- Collected data:

┄┄┄┄┄┄┄┄┄┄┄┄┄┄┄┄┄┄┄┄

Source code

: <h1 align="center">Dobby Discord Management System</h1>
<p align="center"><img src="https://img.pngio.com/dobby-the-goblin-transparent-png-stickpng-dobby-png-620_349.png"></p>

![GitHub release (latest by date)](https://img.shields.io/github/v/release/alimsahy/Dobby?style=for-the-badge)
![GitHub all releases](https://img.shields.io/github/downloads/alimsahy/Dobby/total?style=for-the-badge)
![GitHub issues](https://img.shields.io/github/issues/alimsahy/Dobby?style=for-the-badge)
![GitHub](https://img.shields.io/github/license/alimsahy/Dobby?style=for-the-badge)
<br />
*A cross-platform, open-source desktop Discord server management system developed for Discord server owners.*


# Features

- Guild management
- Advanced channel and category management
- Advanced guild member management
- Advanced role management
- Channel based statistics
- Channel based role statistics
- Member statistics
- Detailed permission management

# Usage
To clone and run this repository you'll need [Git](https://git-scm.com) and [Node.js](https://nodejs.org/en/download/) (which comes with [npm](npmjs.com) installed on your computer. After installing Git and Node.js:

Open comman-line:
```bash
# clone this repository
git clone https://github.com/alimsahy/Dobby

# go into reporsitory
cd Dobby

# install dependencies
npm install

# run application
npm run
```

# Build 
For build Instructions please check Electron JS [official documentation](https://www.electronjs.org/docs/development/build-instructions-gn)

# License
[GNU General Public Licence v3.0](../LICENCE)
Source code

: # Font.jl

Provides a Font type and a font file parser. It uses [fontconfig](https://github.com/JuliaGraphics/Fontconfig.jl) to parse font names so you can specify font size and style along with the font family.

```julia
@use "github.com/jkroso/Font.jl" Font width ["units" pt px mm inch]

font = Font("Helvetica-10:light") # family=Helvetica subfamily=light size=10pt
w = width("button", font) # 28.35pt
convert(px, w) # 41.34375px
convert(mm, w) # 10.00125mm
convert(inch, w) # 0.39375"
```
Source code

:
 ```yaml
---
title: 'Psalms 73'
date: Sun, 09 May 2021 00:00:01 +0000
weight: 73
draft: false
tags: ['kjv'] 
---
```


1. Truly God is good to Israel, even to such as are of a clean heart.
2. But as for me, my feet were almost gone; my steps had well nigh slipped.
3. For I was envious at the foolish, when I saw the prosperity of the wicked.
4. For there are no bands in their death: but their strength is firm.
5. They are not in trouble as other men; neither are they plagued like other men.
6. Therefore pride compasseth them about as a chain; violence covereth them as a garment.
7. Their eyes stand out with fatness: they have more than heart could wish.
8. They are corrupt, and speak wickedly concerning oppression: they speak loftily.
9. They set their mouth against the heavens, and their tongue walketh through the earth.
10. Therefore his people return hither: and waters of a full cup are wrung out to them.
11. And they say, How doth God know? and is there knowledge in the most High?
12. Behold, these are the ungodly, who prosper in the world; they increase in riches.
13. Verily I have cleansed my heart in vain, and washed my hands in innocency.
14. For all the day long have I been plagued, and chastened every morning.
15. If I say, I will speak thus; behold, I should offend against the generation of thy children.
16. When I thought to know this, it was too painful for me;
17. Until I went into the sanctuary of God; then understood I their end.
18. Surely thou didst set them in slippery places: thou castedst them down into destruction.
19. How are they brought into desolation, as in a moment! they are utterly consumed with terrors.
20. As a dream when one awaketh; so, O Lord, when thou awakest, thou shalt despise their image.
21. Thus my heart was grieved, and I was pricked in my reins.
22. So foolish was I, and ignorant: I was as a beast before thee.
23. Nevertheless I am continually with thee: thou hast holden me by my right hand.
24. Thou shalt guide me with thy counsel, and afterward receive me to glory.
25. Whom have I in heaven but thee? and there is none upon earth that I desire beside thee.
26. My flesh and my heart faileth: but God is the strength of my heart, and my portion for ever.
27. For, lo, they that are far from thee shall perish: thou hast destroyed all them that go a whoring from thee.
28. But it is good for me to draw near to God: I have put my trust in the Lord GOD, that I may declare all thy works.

┄┄┄┄┄┄┄┄┄┄┄┄┄┄┄┄┄┄┄┄

- WHAT THE EXERCISE ASKS: Report only the number of lines above that contain "know".

- WRITTEN RESPONSE: 2